The boozers all shut at 10pm so Glaswegians would head to curry houses to keep on drinking.
It was on Gibson street that Mr Ali would invent Britain's most popular curry dish - chicken tikka masala.
He explained in 2009: "We used to make chicken tikka, and one day a customer said, 'I'd take some sauce with that, this is a bit dry'.
"We thought we'd better cook the chicken with some sauce.

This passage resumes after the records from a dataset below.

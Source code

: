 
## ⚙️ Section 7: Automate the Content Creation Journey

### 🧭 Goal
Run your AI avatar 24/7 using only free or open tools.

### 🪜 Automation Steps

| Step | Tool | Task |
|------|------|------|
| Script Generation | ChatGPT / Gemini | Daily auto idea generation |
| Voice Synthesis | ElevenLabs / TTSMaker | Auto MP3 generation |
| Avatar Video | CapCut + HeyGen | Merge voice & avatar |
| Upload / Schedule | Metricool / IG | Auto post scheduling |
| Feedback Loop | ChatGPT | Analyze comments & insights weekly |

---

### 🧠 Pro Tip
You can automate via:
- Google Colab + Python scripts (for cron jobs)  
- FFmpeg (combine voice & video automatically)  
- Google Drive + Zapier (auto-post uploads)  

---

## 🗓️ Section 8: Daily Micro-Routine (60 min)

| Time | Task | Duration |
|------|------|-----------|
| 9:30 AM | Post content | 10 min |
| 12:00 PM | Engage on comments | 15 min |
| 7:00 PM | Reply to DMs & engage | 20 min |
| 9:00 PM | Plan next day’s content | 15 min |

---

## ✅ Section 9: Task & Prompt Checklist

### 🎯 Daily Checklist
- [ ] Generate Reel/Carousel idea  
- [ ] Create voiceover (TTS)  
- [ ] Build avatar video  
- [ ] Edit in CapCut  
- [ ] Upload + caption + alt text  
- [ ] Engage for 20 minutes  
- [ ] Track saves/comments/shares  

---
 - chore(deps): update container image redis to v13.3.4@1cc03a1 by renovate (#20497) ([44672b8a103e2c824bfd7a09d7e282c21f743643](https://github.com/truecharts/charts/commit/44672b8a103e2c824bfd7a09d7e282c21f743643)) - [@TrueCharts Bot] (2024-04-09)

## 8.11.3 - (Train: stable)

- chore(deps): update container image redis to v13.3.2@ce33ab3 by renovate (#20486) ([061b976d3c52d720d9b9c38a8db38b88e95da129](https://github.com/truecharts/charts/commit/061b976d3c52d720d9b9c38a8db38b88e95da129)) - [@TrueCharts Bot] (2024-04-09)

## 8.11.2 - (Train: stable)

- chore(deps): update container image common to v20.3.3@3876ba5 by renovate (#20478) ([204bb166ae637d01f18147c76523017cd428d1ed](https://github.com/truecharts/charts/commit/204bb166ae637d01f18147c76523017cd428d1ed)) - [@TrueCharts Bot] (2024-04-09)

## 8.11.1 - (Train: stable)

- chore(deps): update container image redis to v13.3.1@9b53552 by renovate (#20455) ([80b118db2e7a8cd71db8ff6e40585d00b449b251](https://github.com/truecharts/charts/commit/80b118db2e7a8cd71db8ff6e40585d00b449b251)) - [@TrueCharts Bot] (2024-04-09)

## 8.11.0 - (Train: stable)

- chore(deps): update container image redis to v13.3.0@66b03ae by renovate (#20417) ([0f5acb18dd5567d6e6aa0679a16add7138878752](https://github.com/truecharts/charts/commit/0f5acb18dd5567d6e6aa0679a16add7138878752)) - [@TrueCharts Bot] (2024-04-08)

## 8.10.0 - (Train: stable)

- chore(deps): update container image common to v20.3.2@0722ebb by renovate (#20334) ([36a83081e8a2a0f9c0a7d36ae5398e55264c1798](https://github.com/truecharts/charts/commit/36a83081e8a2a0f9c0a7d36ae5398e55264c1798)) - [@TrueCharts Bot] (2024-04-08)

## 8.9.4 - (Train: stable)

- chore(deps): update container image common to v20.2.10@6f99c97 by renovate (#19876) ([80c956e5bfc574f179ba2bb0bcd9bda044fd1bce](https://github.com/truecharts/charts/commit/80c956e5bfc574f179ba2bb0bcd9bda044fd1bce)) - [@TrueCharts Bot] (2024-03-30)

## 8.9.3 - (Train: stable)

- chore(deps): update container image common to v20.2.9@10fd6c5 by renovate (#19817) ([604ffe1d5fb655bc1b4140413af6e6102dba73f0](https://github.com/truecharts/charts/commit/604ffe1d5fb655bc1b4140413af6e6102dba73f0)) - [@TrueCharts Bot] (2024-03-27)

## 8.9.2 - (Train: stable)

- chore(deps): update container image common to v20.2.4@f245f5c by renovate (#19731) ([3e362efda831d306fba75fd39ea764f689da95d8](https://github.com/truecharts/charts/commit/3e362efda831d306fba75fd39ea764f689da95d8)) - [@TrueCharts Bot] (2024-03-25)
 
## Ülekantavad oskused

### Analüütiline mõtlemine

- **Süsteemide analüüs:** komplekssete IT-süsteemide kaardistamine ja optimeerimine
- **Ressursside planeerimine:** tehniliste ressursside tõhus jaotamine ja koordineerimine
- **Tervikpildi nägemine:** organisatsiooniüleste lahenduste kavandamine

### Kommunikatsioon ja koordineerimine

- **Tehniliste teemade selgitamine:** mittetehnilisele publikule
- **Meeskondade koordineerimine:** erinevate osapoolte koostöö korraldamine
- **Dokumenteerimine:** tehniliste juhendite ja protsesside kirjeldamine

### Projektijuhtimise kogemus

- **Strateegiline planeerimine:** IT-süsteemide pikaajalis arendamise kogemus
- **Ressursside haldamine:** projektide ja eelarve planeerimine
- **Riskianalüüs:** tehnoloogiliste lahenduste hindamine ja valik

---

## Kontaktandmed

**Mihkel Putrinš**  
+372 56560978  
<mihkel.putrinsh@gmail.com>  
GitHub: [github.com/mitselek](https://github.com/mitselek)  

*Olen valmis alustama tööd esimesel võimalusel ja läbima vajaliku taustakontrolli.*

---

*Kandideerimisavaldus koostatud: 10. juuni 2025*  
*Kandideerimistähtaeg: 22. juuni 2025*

So from here we cooked chicken tikka with the sauce that contains yogurt, cream, spices.
"It's a dish prepared according to our customer's taste, usually they don't take hot curry, that's why we cook it with yogurt and cream."
By the middle of the 1960s Gibson Street was known as Glasgow's 'curry canyon, with Shish Mahal across the street from Koh-I-Noor, with the Maharajah, the Himalaya and the Shalimar all on the same street.
In 1979, to celebrate the restaurant's 15th birthday, Mr Ali rolled prices back to 1964 levels - resulting in huge queues which stretched well down the street.
It was all part of making the restaurant a true institution.
Asif Ali, Mr Ali's son, told the Glasgow Times: "Dad came to the UK in the late 1950s, about 1958 or 1959 and they were from a very, very, very poor background.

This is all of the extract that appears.